何より、自分の故郷に行くことができるせいか
気持ちが高ぶっていた。
「浮かれてやがるな。」
隣にやってきたヨンジは
楽しそうなミドリとは反対に
眉間に皺を寄せ、顔をしかめる。
「ヨンジ様は…何か怒ってます?」
「……別に。」
「……お茶でも淹れてきましょうか。」
どう考えても機嫌が悪いヨンジから
一度逃げようとする。
が、腕を掴まれ止められてしまった。
「いたっ」
「お前……ジェルマを出て、このまま故郷に帰るのか?」
「えっ……」
「そのためについて来たんだろ。

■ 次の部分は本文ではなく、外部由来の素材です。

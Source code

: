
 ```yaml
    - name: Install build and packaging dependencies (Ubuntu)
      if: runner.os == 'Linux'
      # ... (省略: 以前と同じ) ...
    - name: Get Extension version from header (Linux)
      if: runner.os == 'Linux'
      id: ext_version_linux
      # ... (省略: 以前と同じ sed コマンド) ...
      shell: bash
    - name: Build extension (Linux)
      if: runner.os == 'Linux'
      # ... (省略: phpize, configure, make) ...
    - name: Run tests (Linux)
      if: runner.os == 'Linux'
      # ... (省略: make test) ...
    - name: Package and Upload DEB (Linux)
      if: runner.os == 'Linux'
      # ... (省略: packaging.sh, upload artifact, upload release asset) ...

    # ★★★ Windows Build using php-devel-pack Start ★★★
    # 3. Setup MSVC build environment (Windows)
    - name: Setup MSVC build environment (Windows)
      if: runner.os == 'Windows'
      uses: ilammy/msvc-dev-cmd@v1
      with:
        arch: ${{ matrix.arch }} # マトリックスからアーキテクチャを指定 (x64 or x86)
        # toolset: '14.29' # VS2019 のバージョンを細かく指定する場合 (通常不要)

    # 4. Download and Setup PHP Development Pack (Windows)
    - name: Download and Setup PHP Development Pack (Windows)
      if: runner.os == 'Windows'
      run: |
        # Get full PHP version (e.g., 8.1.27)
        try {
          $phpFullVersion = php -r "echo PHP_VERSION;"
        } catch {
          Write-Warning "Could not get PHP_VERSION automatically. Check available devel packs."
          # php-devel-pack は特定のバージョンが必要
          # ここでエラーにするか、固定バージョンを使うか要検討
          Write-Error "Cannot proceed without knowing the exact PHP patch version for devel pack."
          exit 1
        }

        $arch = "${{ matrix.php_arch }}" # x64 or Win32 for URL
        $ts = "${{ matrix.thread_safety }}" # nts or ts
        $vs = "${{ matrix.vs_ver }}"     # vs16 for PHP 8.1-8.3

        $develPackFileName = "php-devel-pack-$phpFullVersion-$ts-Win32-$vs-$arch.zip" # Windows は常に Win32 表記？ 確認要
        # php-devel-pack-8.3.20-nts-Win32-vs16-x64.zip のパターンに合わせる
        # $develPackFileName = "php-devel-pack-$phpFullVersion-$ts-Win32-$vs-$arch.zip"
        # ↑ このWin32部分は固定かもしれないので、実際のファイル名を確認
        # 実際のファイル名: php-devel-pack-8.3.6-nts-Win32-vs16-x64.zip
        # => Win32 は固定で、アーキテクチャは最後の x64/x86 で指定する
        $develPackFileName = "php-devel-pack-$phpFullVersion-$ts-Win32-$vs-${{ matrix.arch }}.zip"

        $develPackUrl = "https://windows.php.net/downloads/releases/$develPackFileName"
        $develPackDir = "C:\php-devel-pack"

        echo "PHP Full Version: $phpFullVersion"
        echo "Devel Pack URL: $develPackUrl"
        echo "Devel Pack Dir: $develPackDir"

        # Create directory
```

」
言われて、ハッとした。
エストピアに帰る……?
このジェルマを出て……?
「………」
「………」
唐突な話にミドリは何も言えなくなり
少しの沈黙が続いた後、静かに沈黙を破った。
「私は……なんと言うか…復興した街を見て安心したいんです。誰か友達に会えたら、とも思います。生き残っているのかもわからないけど。」
「……そうか。」
「……国が滅んだ元凶だし、恨んだりもしましたけど…ジェルマはもう、私の家だと思っているので。」
「………」
「だから故郷に帰るなんてことは、考えてませんでした。」
ヨンジは掴んでいた腕を自分の方へ引き寄せ
正面からミドリを抱き締める。
「なっ……ちょっ、ヨンジ様っ!」
突然のことに取り乱したミドリが
バンバンとヨンジの胸板を叩くがビクともしない。
こんなところ、誰かに見られでもしたら…!
「離してくださいっ……私の嫌がることは、しないんじゃなかったんですか?」
「嫌か?こうされるのは。」
「………」
ヨンジの腕に力がこもる。
″嫌″じゃない。
昨日もそうだった。
この人が好きだと認めてしまったら
もう、拒否することは難しい。
ヨンジは何も言えないでいるミドリを覗き込む。
その表情は、どこか苦しそうだった。
「嫌ならそう言え。おれが嫌いだ、大っ嫌いだ、と。」
「え……?」
「おれの専属なんかもう辞めたいと。顔も見たくないと言え。そう言ってから……おれの前からいなくなれ。そのくらいしてくれないと、おれはお前をやめられない。」
胸がギュッと締め付けられる。
何か思い詰めているような、初めて見る表情だった。
もしかしたら、私はずっと
ヨンジ様のことを傷付けてしまっていたのかも。
自然と、その大きな背中に手を回した。
嫌なんかじゃない。
素直になりたい。
「……私は——」
「ヨンジ様ー!」
ミドリの言葉は
遠くからヨンジを呼ぶ兵士の声によって遮られた。
「……あの、呼ばれています。」
ヨンジは悔しそうに舌打ちをひとつして
コツンとミドリの額に自分の額を当てた。
「……昨日から邪魔ばかり入るな、くそ。」
そう言い残し、仕方なく自分を呼ぶ方へ向かった。
「………」
残されたミドリはその熱を冷ますように
頬へ手の甲を当てた。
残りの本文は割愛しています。